恥を知れ

日本は恥の文化、だという。

ホントかよ?と思う。恥は極力隠したい、という方の意味なんかいな。

歴史的事実や、法的正当性の追求は大事だ。だが、一番大事なのは心ではないか?

日本には忘れたい過去がある。お莫迦な妄想に取り憑かれた自称インテリどもが起こした戦争だ。別に正義だ悪だといいたいわけじゃない。ただ、見込みのまったくない大変愚かな行為だった、というだけだ。そして、天皇というただひとりの人間を守るために、その見込みのない戦争に見切りをつけるのが3週間遅れたお蔭で、何十万という人間が死ぬことになったあの戦争だ。プライベート(一兵卒)ではない、一応、敗戦責任を一身に負うべき当時の総大将だ。順番が逆じゃないのかな。

完膚なきまでの敗北だった。ゲームならいい、自分がしおたれるだけだ。だが、現実には日本人だけでなく、数多の隣人たちを巻き添えにしたのだ。

国民はみんな大迷惑を蒙った。だから早く忘れたい。だが、割を食った隣人たちがことあるごとに過去を話題にし、責めるので、痛みを忘れたくても忘れられない。しかも次から次に、金銭的要求までされる。こちらはもう充分弁償は済ませた、というつもりだ。しかも、非難の内容が大袈裟だったり、記憶と食い違ってる気がする。逆切れしたくなるのもわかる。

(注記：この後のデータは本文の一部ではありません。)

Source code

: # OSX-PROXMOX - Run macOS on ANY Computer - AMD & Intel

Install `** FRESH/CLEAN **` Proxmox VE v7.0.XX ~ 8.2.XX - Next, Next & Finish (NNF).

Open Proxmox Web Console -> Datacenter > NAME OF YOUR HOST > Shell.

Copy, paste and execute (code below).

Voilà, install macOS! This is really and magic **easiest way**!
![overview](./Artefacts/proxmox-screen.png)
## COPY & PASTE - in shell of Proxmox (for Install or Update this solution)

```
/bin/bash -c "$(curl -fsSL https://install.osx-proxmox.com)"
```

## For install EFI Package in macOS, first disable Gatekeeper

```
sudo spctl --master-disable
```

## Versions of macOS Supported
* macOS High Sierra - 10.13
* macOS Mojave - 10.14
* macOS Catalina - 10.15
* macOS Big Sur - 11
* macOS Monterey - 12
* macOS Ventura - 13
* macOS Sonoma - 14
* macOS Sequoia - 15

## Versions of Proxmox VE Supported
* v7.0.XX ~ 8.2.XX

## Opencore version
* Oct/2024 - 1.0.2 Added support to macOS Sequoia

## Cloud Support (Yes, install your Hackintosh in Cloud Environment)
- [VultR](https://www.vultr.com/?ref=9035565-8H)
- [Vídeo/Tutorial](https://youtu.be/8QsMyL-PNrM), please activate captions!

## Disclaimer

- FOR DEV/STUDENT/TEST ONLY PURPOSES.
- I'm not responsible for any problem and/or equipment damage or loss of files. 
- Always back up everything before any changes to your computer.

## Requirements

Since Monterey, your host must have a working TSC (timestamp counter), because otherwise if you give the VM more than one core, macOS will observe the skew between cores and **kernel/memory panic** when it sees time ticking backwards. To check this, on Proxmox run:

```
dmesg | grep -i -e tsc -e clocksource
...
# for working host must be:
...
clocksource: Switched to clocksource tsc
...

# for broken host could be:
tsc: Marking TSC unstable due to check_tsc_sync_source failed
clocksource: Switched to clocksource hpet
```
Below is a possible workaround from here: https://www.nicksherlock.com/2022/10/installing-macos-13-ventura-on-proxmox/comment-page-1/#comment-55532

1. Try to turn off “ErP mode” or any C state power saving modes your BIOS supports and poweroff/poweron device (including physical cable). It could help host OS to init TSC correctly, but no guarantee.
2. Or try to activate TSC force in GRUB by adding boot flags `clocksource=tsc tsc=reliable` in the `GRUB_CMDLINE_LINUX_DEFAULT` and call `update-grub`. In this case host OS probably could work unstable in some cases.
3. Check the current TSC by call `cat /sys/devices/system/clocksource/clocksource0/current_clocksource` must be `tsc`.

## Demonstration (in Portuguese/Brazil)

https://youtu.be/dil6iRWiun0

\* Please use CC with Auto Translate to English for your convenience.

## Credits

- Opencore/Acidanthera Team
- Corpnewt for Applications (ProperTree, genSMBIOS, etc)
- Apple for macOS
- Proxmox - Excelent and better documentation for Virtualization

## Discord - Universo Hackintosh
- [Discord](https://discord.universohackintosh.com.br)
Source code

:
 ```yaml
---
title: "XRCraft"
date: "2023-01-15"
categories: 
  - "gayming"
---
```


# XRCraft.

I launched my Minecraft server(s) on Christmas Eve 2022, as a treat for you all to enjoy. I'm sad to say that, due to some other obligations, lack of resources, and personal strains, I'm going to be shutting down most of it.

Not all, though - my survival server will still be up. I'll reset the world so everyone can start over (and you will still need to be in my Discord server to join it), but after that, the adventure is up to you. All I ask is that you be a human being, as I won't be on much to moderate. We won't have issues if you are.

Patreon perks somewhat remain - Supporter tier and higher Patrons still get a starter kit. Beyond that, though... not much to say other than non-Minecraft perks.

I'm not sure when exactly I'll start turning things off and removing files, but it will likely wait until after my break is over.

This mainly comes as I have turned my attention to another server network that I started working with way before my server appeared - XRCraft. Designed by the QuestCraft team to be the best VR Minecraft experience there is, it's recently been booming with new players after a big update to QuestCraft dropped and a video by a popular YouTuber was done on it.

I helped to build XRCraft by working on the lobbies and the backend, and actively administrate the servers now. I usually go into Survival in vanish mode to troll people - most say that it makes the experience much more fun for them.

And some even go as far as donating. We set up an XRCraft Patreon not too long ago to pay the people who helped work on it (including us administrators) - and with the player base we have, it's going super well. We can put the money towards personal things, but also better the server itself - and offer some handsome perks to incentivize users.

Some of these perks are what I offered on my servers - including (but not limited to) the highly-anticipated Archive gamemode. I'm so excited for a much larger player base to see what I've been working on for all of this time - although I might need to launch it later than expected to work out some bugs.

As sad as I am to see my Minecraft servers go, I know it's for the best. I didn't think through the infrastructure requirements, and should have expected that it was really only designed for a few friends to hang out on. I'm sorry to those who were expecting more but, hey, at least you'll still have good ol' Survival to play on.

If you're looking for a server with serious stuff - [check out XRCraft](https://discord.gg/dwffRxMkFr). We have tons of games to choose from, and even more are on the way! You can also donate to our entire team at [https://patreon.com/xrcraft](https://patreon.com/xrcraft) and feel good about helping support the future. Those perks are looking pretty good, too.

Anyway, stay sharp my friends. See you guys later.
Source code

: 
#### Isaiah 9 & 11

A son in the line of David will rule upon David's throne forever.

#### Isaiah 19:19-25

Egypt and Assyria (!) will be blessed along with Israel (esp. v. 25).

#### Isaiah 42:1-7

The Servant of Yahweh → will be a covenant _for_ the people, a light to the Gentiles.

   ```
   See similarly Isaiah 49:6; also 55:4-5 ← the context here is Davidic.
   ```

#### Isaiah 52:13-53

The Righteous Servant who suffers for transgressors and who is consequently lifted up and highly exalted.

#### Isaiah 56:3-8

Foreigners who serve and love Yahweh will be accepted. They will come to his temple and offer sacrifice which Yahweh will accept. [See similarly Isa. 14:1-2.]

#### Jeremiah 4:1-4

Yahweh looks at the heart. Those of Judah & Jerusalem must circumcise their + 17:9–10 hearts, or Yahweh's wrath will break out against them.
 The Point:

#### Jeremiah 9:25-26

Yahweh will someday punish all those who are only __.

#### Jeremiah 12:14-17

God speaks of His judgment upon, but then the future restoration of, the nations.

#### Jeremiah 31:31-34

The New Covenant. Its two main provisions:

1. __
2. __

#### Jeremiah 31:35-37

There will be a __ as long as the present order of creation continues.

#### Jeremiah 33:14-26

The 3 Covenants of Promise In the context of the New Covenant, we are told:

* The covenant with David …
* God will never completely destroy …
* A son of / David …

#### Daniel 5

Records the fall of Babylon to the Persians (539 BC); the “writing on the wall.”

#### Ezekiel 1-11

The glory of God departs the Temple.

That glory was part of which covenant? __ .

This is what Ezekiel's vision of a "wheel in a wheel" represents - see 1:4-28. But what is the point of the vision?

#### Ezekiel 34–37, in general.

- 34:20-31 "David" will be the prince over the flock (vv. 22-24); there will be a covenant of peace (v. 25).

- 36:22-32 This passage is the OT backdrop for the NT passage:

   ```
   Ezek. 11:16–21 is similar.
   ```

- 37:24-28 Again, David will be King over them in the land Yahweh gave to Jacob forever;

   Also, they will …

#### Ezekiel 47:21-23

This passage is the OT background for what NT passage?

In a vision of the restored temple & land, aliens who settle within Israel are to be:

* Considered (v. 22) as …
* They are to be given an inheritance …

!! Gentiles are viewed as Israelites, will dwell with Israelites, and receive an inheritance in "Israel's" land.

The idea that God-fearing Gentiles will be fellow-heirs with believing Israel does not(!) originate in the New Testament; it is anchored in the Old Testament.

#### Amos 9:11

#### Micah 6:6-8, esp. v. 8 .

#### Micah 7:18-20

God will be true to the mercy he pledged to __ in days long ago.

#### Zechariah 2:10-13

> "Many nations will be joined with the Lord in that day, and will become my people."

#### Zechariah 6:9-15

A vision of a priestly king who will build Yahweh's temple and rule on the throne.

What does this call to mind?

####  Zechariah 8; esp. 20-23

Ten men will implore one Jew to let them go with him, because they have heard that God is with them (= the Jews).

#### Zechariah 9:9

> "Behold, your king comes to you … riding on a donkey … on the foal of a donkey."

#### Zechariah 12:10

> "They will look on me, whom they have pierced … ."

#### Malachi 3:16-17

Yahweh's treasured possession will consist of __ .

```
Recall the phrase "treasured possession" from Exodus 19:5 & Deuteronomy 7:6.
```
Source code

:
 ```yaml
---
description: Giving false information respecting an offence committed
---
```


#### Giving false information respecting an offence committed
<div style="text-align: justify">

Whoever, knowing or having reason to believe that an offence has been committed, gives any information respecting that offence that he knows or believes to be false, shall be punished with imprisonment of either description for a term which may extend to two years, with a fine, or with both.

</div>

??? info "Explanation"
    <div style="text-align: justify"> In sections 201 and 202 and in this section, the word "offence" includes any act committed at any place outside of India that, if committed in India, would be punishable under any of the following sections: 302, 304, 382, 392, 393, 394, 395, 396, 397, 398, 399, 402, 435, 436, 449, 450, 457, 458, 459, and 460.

だが、恥を知る、とはどういうことか。天に対して、ひいてはオノレの心に対して、赤心で向かい合い、偽らないことではないか。隣人たちにはもう60年も前のことなど忘れて、仲良くやって欲しい、自分たちのよさも認めてほしい、なるほど、本音のところだ。じゃあ、原爆落とされたことも、ソ連に裏切られたことも、亡くした家族たちのことも忘れればいい。どのみちもう100年もすれば、クリスマスとかハロウィンみたいに本来の意味など忘れてただのお祭りになる。それができないのなら、少なくともひとりひとりは真摯に相手の非難に向き合うべきではないか。別に彼らだって、本音は金をせびりたくっていつまでも過去にこだわるわけではあるまい。日本人が広島、長崎を思うときと同じ感情だ。加害者のはずのひとびとが、まったく自分たちの痛みを理解していない、しようとすらしない。そういうことが充分に共感できる経験を日本人もしてきたんじゃないのか。アメリカまで出かけていってまで世界に訴えようとした気持ちは、拉致被害者の映画を持っていくのと同じ、已むに已まれぬ思いではないのか。北朝鮮も日本もそれは事実誤認だ、解決済みだ、という。どう違うというのか。

恥を知れ、安倍。恥を知れ、知識人。恥を知れ、マスコミ。恥を知れ、日本。